Yesterday I did that thing. I’ve been dreading Christmas already because of all the STUFF that people insist on buying for Little Miss Green. Let’s not go into the gift horse and mouths thing here. Or the ‘I should be grateful’ thread. I AM grateful and touched that people thinking of her, it’s just, that, well, you know, I don’t want any more stuff and there is nothing Little Miss Green NEEDS. Some of you will know exactly what I am talking about, others of you will log off right now and never visit again, but that’s ok.
Across the world, children are starving, parent’s can clothe their children, buy them shoes or send them to school. Yet over here on December 25th all hell breaks loose and we get MORE crayons, MORE pens, MORE toys, MORE clothes………

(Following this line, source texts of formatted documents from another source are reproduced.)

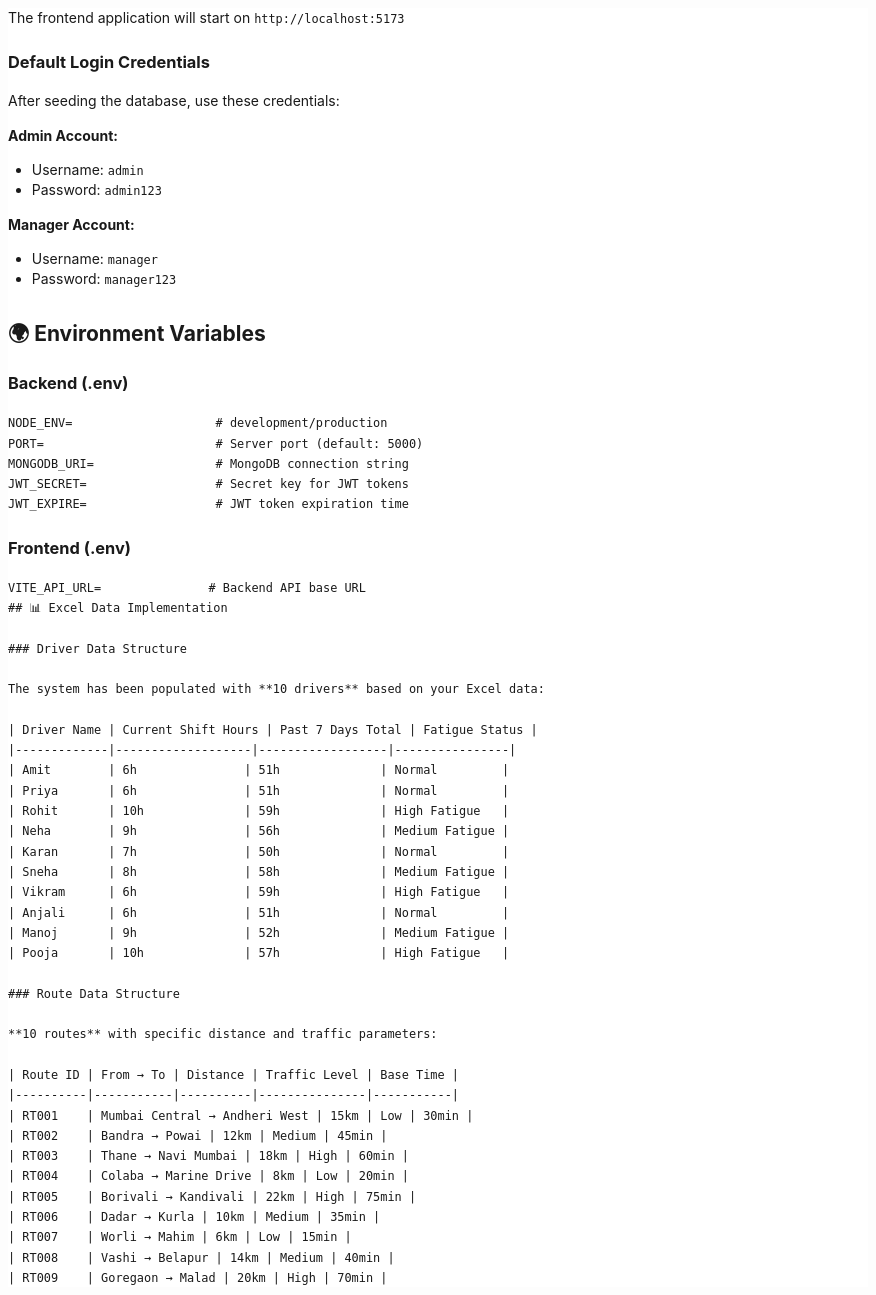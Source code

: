 The frontend application will start on `http://localhost:5173`

### Default Login Credentials

After seeding the database, use these credentials:

**Admin Account:**

- Username: `admin`
- Password: `admin123`

**Manager Account:**

- Username: `manager`
- Password: `manager123`

## 🌍 Environment Variables

### Backend (.env)

```env
NODE_ENV=                    # development/production
PORT=                        # Server port (default: 5000)
MONGODB_URI=                 # MongoDB connection string
JWT_SECRET=                  # Secret key for JWT tokens
JWT_EXPIRE=                  # JWT token expiration time
```

### Frontend (.env)

```env
VITE_API_URL=               # Backend API base URL
## 📊 Excel Data Implementation

### Driver Data Structure

The system has been populated with **10 drivers** based on your Excel data:

| Driver Name | Current Shift Hours | Past 7 Days Total | Fatigue Status |
|-------------|-------------------|------------------|----------------|
| Amit        | 6h               | 51h              | Normal         |
| Priya       | 6h               | 51h              | Normal         |
| Rohit       | 10h              | 59h              | High Fatigue   |
| Neha        | 9h               | 56h              | Medium Fatigue |
| Karan       | 7h               | 50h              | Normal         |
| Sneha       | 8h               | 58h              | Medium Fatigue |
| Vikram      | 6h               | 59h              | High Fatigue   |
| Anjali      | 6h               | 51h              | Normal         |
| Manoj       | 9h               | 52h              | Medium Fatigue |
| Pooja       | 10h              | 57h              | High Fatigue   |

### Route Data Structure

**10 routes** with specific distance and traffic parameters:

| Route ID | From → To | Distance | Traffic Level | Base Time |
|----------|-----------|----------|---------------|-----------|
| RT001    | Mumbai Central → Andheri West | 15km | Low | 30min |
| RT002    | Bandra → Powai | 12km | Medium | 45min |
| RT003    | Thane → Navi Mumbai | 18km | High | 60min |
| RT004    | Colaba → Marine Drive | 8km | Low | 20min |
| RT005    | Borivali → Kandivali | 22km | High | 75min |
| RT006    | Dadar → Kurla | 10km | Medium | 35min |
| RT007    | Worli → Mahim | 6km | Low | 15min |
| RT008    | Vashi → Belapur | 14km | Medium | 40min |
| RT009    | Goregaon → Malad | 20km | High | 70min |
```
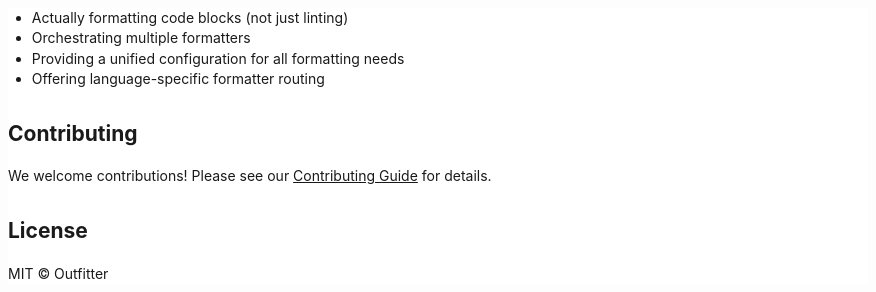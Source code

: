 - Actually formatting code blocks (not just linting)
- Orchestrating multiple formatters
- Providing a unified configuration for all formatting needs
- Offering language-specific formatter routing

## Contributing

We welcome contributions! Please see our [Contributing Guide](../../CONTRIBUTING.md) for details.

## License

MIT © Outfitter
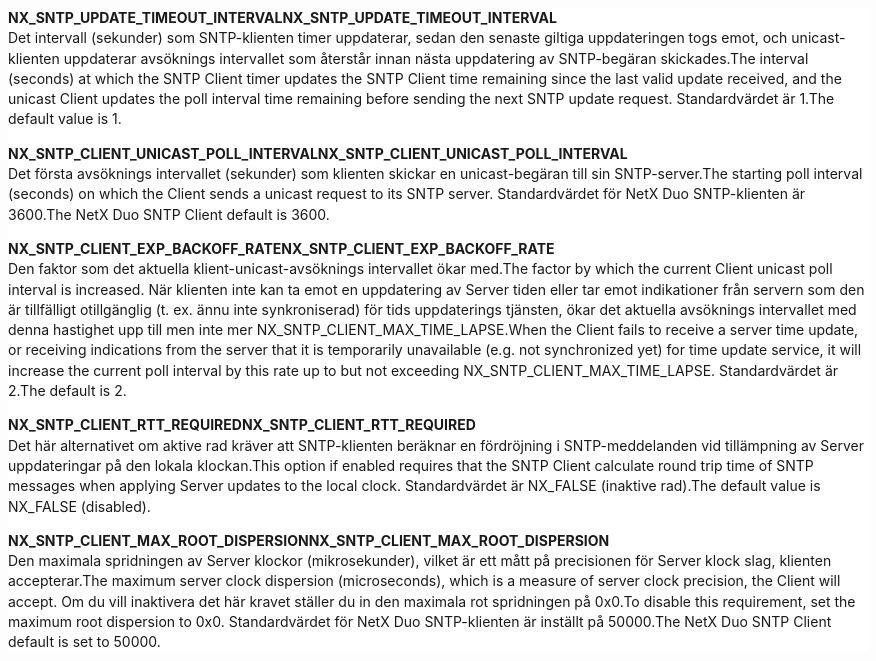 
<span data-ttu-id="3d798-213">**NX_SNTP_UPDATE_TIMEOUT_INTERVAL**</span><span class="sxs-lookup"><span data-stu-id="3d798-213">**NX_SNTP_UPDATE_TIMEOUT_INTERVAL**</span></span>  
<span data-ttu-id="3d798-214">Det intervall (sekunder) som SNTP-klienten timer uppdaterar, sedan den senaste giltiga uppdateringen togs emot, och unicast-klienten uppdaterar avsöknings intervallet som återstår innan nästa uppdatering av SNTP-begäran skickades.</span><span class="sxs-lookup"><span data-stu-id="3d798-214">The interval (seconds) at which the SNTP Client timer updates the SNTP Client time remaining since the last valid update received, and the unicast Client updates the poll interval time remaining before sending the next SNTP update request.</span></span> <span data-ttu-id="3d798-215">Standardvärdet är 1.</span><span class="sxs-lookup"><span data-stu-id="3d798-215">The default value is 1.</span></span>

<span data-ttu-id="3d798-216">**NX_SNTP_CLIENT_UNICAST_POLL_INTERVAL**</span><span class="sxs-lookup"><span data-stu-id="3d798-216">**NX_SNTP_CLIENT_UNICAST_POLL_INTERVAL**</span></span>  
<span data-ttu-id="3d798-217">Det första avsöknings intervallet (sekunder) som klienten skickar en unicast-begäran till sin SNTP-server.</span><span class="sxs-lookup"><span data-stu-id="3d798-217">The starting poll interval (seconds) on which the Client sends a unicast request to its SNTP server.</span></span> <span data-ttu-id="3d798-218">Standardvärdet för NetX Duo SNTP-klienten är 3600.</span><span class="sxs-lookup"><span data-stu-id="3d798-218">The NetX Duo SNTP Client default is 3600.</span></span>

<span data-ttu-id="3d798-219">**NX_SNTP_CLIENT_EXP_BACKOFF_RATE**</span><span class="sxs-lookup"><span data-stu-id="3d798-219">**NX_SNTP_CLIENT_EXP_BACKOFF_RATE**</span></span>  
<span data-ttu-id="3d798-220">Den faktor som det aktuella klient-unicast-avsöknings intervallet ökar med.</span><span class="sxs-lookup"><span data-stu-id="3d798-220">The factor by which the current Client unicast poll interval is increased.</span></span> <span data-ttu-id="3d798-221">När klienten inte kan ta emot en uppdatering av Server tiden eller tar emot indikationer från servern som den är tillfälligt otillgänglig (t. ex. ännu inte synkroniserad) för tids uppdaterings tjänsten, ökar det aktuella avsöknings intervallet med denna hastighet upp till men inte mer NX_SNTP_CLIENT_MAX_TIME_LAPSE.</span><span class="sxs-lookup"><span data-stu-id="3d798-221">When the Client fails to receive a server time update, or receiving indications from the server that it is temporarily unavailable (e.g. not synchronized yet) for time update service, it will increase the current poll interval by this rate up to but not exceeding NX_SNTP_CLIENT_MAX_TIME_LAPSE.</span></span> <span data-ttu-id="3d798-222">Standardvärdet är 2.</span><span class="sxs-lookup"><span data-stu-id="3d798-222">The default is 2.</span></span>

<span data-ttu-id="3d798-223">**NX_SNTP_CLIENT_RTT_REQUIRED**</span><span class="sxs-lookup"><span data-stu-id="3d798-223">**NX_SNTP_CLIENT_RTT_REQUIRED**</span></span>  
<span data-ttu-id="3d798-224">Det här alternativet om aktive rad kräver att SNTP-klienten beräknar en fördröjning i SNTP-meddelanden vid tillämpning av Server uppdateringar på den lokala klockan.</span><span class="sxs-lookup"><span data-stu-id="3d798-224">This option if enabled requires that the SNTP Client calculate round trip time of SNTP messages when applying Server updates to the local clock.</span></span> <span data-ttu-id="3d798-225">Standardvärdet är NX_FALSE (inaktive rad).</span><span class="sxs-lookup"><span data-stu-id="3d798-225">The default value is NX_FALSE (disabled).</span></span>

<span data-ttu-id="3d798-226">**NX_SNTP_CLIENT_MAX_ROOT_DISPERSION**</span><span class="sxs-lookup"><span data-stu-id="3d798-226">**NX_SNTP_CLIENT_MAX_ROOT_DISPERSION**</span></span>  
<span data-ttu-id="3d798-227">Den maximala spridningen av Server klockor (mikrosekunder), vilket är ett mått på precisionen för Server klock slag, klienten accepterar.</span><span class="sxs-lookup"><span data-stu-id="3d798-227">The maximum server clock dispersion (microseconds), which is a measure of server clock precision, the Client will accept.</span></span> <span data-ttu-id="3d798-228">Om du vill inaktivera det här kravet ställer du in den maximala rot spridningen på 0x0.</span><span class="sxs-lookup"><span data-stu-id="3d798-228">To disable this requirement, set the maximum root dispersion to 0x0.</span></span> <span data-ttu-id="3d798-229">Standardvärdet för NetX Duo SNTP-klienten är inställt på 50000.</span><span class="sxs-lookup"><span data-stu-id="3d798-229">The NetX Duo SNTP Client default is set to 50000.</span></span>

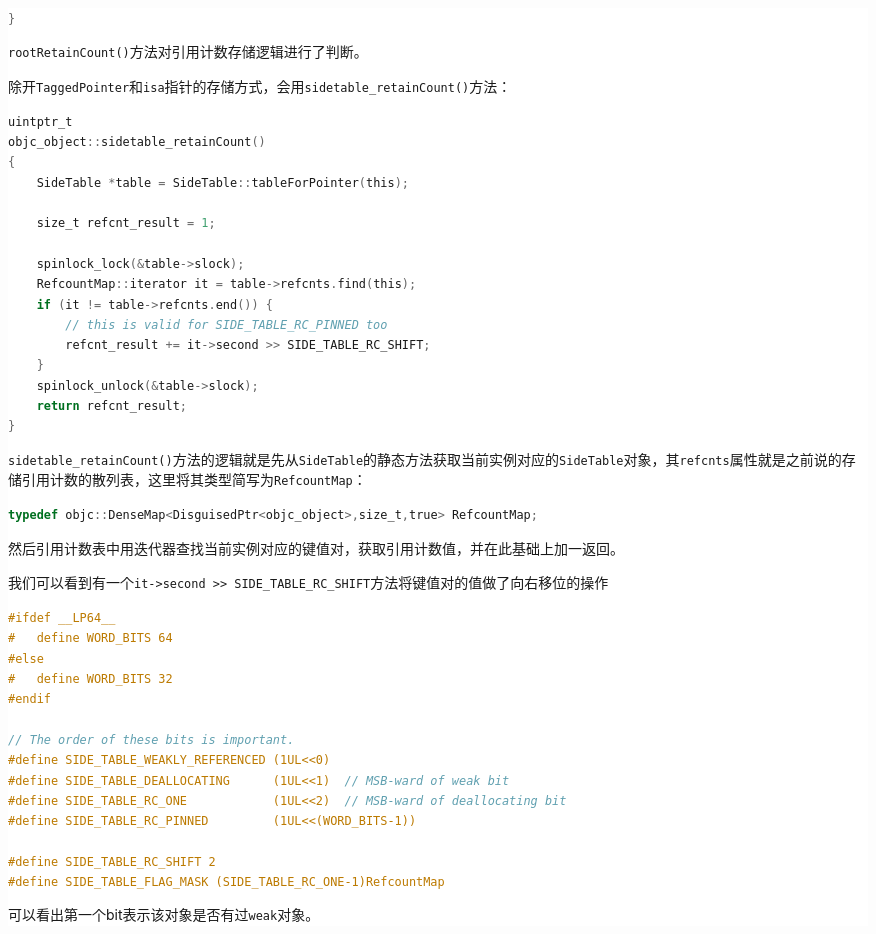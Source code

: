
 ```objective-c
}
```



`rootRetainCount()`方法对引用计数存储逻辑进行了判断。

除开`TaggedPointer`和`isa`指针的存储方式，会用`sidetable_retainCount()`方法：

```objective-c
uintptr_t
objc_object::sidetable_retainCount()
{
    SideTable *table = SideTable::tableForPointer(this);

    size_t refcnt_result = 1;
    
    spinlock_lock(&table->slock);
    RefcountMap::iterator it = table->refcnts.find(this);
    if (it != table->refcnts.end()) {
        // this is valid for SIDE_TABLE_RC_PINNED too
        refcnt_result += it->second >> SIDE_TABLE_RC_SHIFT;
    }
    spinlock_unlock(&table->slock);
    return refcnt_result;
}
```

`sidetable_retainCount()`方法的逻辑就是先从`SideTable`的静态方法获取当前实例对应的`SideTable`对象，其`refcnts`属性就是之前说的存储引用计数的散列表，这里将其类型简写为`RefcountMap`：

```objective-c
typedef objc::DenseMap<DisguisedPtr<objc_object>,size_t,true> RefcountMap;
```

然后引用计数表中用迭代器查找当前实例对应的键值对，获取引用计数值，并在此基础上加一返回。

我们可以看到有一个`it->second >> SIDE_TABLE_RC_SHIFT`方法将键值对的值做了向右移位的操作

```objective-c
#ifdef __LP64__
#   define WORD_BITS 64
#else
#   define WORD_BITS 32
#endif

// The order of these bits is important.
#define SIDE_TABLE_WEAKLY_REFERENCED (1UL<<0)
#define SIDE_TABLE_DEALLOCATING      (1UL<<1)  // MSB-ward of weak bit
#define SIDE_TABLE_RC_ONE            (1UL<<2)  // MSB-ward of deallocating bit
#define SIDE_TABLE_RC_PINNED         (1UL<<(WORD_BITS-1))

#define SIDE_TABLE_RC_SHIFT 2
#define SIDE_TABLE_FLAG_MASK (SIDE_TABLE_RC_ONE-1)RefcountMap
```

可以看出第一个bit表示该对象是否有过`weak`对象。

I was sitting with Little Miss Green across the table the other day when she mentioned her Santa visit. She has a wonderful yearly tradition of visiting Santa with Grandma and Granddad Green. Granddad Green had made the suggestion that LMG was ‘too old’ for visiting Santa this year and she was horrified, bless her.

Anyway, reassurance from Grandma Green put things right and LMG SHALL go to the grotto. I was asking her what she would be asking Santa for this year (Santa needs to know in advance, right?) and she said ‘Oh some things for Otto.’ (Otto is her baby). Things like clothes, shoes and she (Otto is a female Otto) wants some drawers and a mirror for her clothes.

I nodded in the right places and asked ‘nothing for yourself then?’.
Her reply was that No, she didn’t really need anything. And she knew Santa would bring her something for herself, because he always did – just a packet of sweets or something.

So out of the mouths of babes then (although, that’s an awfully expensive ‘pack of sweets or something’ that Santa has been giving her for the past 8 years. Which just goes to prove it’s not about the presents at all).

Little Miss Green’s memories are not of stuff, but of the traditions – the decorating of the tree, the food and the treasure hunt around the house. They are of singing in front of the fire and story telling. Trips to Santa with Grandma and Granddad and catching up with friends. Stuff that nourishes the soul like no THING ever could.

Anyway, back to the story. Yesterday, LMG was out for the day, so I took charge of a ‘situation’. The messydiningroommessybedroommessyhouse situation – you know the one? The one where I couldn’t breathe for all the clutter.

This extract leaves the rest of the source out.